El sol cae entre los árboles y da color a mi rostro que de pronto a cobrado vida y a recuperado la paz y la armonía. "Vamos por un helado".

Mi último ángel. Llevo todo el día molestándola como si fuera un colegial y ella a mí. Le miro a la cara. Me sonríe despreocupada. "¿O prefieres coca-cola?" "Las dos cosas", le digo, y nos sentamos en la vereda, a la sombra de algún árbol, tomando cola hablando de la vida hasta que el sol baja y yo le cierro la sombrilla y ella me empuja a la calle y nos perdemos por la ciudad, buscando un helado, un banco en un parque, una conversación, un abrazo.

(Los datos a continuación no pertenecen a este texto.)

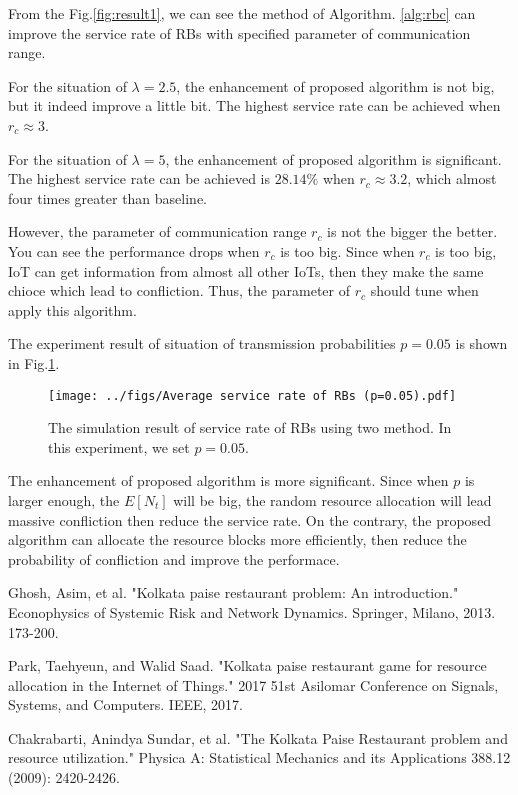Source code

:\documentclass[runningheads]{llncs}
\begin{document}
From the Fig.\ref{fig:result1}, we can see the method of Algorithm. \ref{alg:rbc} can improve the service rate of RBs with specified parameter of 
communication range. 

For the situation of $\lambda=2.5$, the enhancement of proposed algorithm is not big, but it indeed improve a little bit. 
The highest service rate can be achieved when $r_c\approx3$.

For the situation of $\lambda=5$, the enhancement of proposed algorithm is significant.
The highest service rate can be achieved is $28.14\%$ when $r_c\approx3.2$, which almost four times greater than baseline.

However, the parameter of communication range $r_c$ is not the bigger the better. 
You can see the performance drops when $r_c$ is too big. 
Since when $r_c$ is too big, IoT can get information from almost all other IoTs, then they make the same chioce which lead to confliction.
Thus, the parameter of $r_c$ should tune when apply this algorithm.

The experiment result of situation of transmission probabilities $p=0.05$ is shown in Fig.\ref{fig:result2}.

\begin{figure}
    \centering
    \texttt{[image: ../figs/Average service rate of RBs (p=0.05).pdf]}
    \caption{The simulation result of service rate of RBs using two method. In this experiment, we set $p=0.05$.} 
    \label{fig:result2}
\end{figure}

The enhancement of proposed algorithm is more significant.
Since when $p$ is larger enough, the $E[N_t]$ will be big, 
the random resource allocation will lead massive confliction then reduce the service rate.
On the contrary, the proposed algorithm can allocate the resource blocks more efficiently, 
then reduce the probability of confliction and improve the performace.

\newpage
\begin{thebibliography}{8}
    Ghosh, Asim, et al. "Kolkata paise restaurant problem: An introduction." Econophysics of Systemic Risk and Network Dynamics. Springer, Milano, 2013. 173-200.

    Park, Taehyeun, and Walid Saad. "Kolkata paise restaurant game for resource allocation in the Internet of Things." 2017 51st Asilomar Conference on Signals, Systems, and Computers. IEEE, 2017.

    Chakrabarti, Anindya Sundar, et al. "The Kolkata Paise Restaurant problem and resource utilization." Physica A: Statistical Mechanics and its Applications 388.12 (2009): 2420-2426.
\end{thebibliography}
\end{document}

"Gracias por la tarde, por el helado, por el domingo, por..." Por estar. Sí, por estar, aquí, ahora. Lo pienso pero no lo digo. Cada uno lanza sus últimos dardos cariñosos, dejando la partida preparada para otro día.

La noche es cálida. Serena. Se cierran los últimos comercios. No es tarde pero mañana es lunes. No busco la luna, sé bien que tampoco va a llover. Y en casa, no espero más que tumbarme en la cama y mirar al techo, ese en el que se dibujan todos los ángeles y decirle: gracias.